Wild Rose included among the books on the Scotiabank Giller 2015 Crazy for Can Lit list…..
‘Every year, our Crazy for CanLit feature gives you the chance to sample and discuss the best books of the Canadian publishing season. All the books of the literary calendar are displayed and are eligible for the Scotiabank Giller Prize for that year. Any one of them could be entered to become that year’s winner! We often use the Crazy for CanLit collection as a platform for discussions … and more……’
Wild Rose is #1 on the Calgary Herald’s bestseller list. Calgary Herald Bestseller List
Review of Wild Rose by Joann McCaig of Shelf Life Books in Alberta Views….’It’s about time for a new novel from Sharon Butala.
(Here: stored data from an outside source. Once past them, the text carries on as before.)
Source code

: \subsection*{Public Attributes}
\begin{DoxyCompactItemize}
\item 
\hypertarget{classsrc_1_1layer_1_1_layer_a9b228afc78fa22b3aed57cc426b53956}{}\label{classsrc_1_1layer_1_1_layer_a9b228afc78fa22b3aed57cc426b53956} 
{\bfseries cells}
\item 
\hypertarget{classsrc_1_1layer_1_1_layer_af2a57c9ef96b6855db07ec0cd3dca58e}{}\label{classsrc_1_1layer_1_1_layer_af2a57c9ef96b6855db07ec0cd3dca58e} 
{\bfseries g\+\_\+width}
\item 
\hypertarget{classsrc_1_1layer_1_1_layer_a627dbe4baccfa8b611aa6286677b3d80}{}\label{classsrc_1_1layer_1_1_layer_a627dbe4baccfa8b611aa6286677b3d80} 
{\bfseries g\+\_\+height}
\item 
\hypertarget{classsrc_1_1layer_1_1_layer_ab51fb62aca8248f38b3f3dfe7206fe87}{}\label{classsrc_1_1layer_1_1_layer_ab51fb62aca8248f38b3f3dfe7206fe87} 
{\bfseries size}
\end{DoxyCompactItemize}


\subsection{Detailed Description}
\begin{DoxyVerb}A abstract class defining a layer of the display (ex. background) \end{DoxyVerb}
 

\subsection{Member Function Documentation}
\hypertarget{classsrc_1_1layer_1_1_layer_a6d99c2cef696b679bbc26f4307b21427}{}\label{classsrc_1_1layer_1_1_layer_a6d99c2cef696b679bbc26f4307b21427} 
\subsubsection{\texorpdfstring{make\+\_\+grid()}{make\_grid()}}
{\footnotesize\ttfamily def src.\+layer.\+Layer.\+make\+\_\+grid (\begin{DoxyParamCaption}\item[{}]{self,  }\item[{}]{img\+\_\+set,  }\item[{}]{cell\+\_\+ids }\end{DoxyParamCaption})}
And it’s long past time for a new novel in which the experience of homesteading on the prairie is seen from a woman’s point of view. In Wild Rose, Butala tells the story of one very determined young woman as she tries to find freedom and a new life in what in the 1880s was still known as the North West Territories…..Wild Rose is an old-fashioned novel of character, plot and setting, refreshingly devoid of irony, angst, world-weariness or cheap flash. Novels of the old West by such contemporary authors as Fred Stenson and Guy Vanderhaeghe have brought these days powerfully to life, but from a male perspective. With Wild Rose, Butala adds her woman’s voice to the prairie canon.’
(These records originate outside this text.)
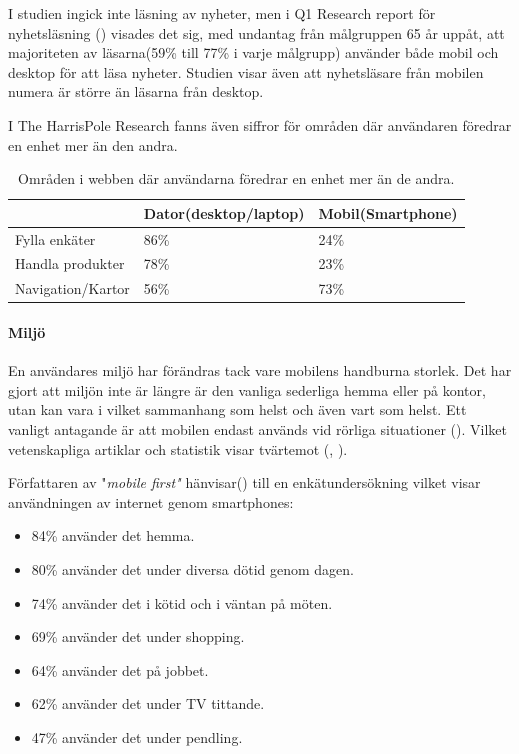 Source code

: \documentclass[11pt]{article}
\begin{document}
I studien ingick inte läsning av nyheter, men i Q1 Research report för nyhetsläsning (\cite{q1research}) visades det sig, med undantag från målgruppen 65 år uppåt, att majoriteten av läsarna(59\% till 77\% i varje målgrupp) använder både mobil och desktop för att läsa nyheter. Studien visar även att nyhetsläsare från mobilen numera är större än läsarna från desktop.

I The HarrisPole Research fanns även siffror för områden där användaren föredrar en enhet mer än den andra.

\begin{table}[H]
	\centering
	\begin{tabular}{|p{4cm}|p{4cm}|p{4cm}|}
	\hline
	~&Dator(desktop/laptop)&Mobil(Smartphone)\\ \hline
	Fylla enkäter &86\%&24\%\\ \hline
	Handla produkter&78\%&23\%\\ \hline
	Navigation/Kartor&56\%&73\%\\ \hline
	\end{tabular}
    \caption {Områden i webben där användarna föredrar en enhet mer än de andra.}
\end{table}

\paragraph{Miljö} \mbox{}

En användares miljö har förändras tack vare mobilens handburna storlek. Det har gjort att miljön inte är längre är den vanliga sederliga hemma eller på kontor, utan kan vara i vilket sammanhang som helst och även vart som helst. Ett vanligt antagande är att mobilen endast används vid rörliga situationer (\cite[s.12]{mobilefirstluke}). Vilket vetenskapliga artiklar och statistik visar tvärtemot (\cite{mobilewebsearch}, \cite{mobilefirstluke}).

Författaren av "\textit{mobile first"} hänvisar(\cite[s.12]{mobilefirstluke}) till en enkätundersökning vilket visar användningen av internet genom smartphones:
\begin{itemize}
	\item{84\% använder det hemma.}
	\item{80\% använder det under diversa dötid genom dagen.}
	\item{74\% använder det i kötid och i väntan på möten.}
	\item{69\% använder det under shopping.}
	\item{64\% använder det på jobbet.}
	\item{62\% använder det under TV tittande.}
	\item{47\% använder det under pendling.}
\end{itemize}
\bigskip
\end{document}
Wlld Rose has been included on the 49th Shelf’s list, which is produced by the Association of Canadian Publishers together with the Canadian Publishers’ Council, and with funding from the Department of Canadian Heritage and the Ontario Media Development Corporation and a lead sponsorship from Amazon.ca.
The 49th Shelf has one purpose: to make it easier for readers to discover Canadian books. Canadian books in all genres, from bestselling authors to new talent, from publishers large and small, from all regions of the country.
Wild Rose included in Susan Toy’s Reading Recommendations Blog Reading Recommendations
Saskatoon Star Phoenix (and the Regina Leader Post) publish a review of Wild Rose …. After novels, short fiction, and meditations comes Sharon Butala’s 16th book, the novel Wild Rose. Butala, who now lives in Calgary, lived for years on a ranch outside Eastend, and this countryside is a very large part of the story. Wild Rose adds to a relatively long tradition of settler novels in the west, most of which, at least in the past, lauded the brave struggles of white pioneers to homestead the plains and turn this part of the world into a farming juggernaut. Butala, fortunately, knows which way the wind blows, and this blandly-titled novel has some modern surprises and is a good read, besides. Saskatoon Star Phoenix
Calgary Herald Review by Catherine Ford…There is only one word appropriate for Sharon Butala’s latest book: Beautiful. Wild Rose is simply beautiful. No words of mine can do it justice because reading Wild Rose is a lock on your heart, a catch in your throat and best of all, a glimpse into the lives of our great-grandparents and every other immigrant to a wild and unforgiving land. The CPR may have “opened” the West, but it was those people who came to the ed of the line, or close to it, who took the promise of a new life and land and left everything and everybody they knew to be pioneers.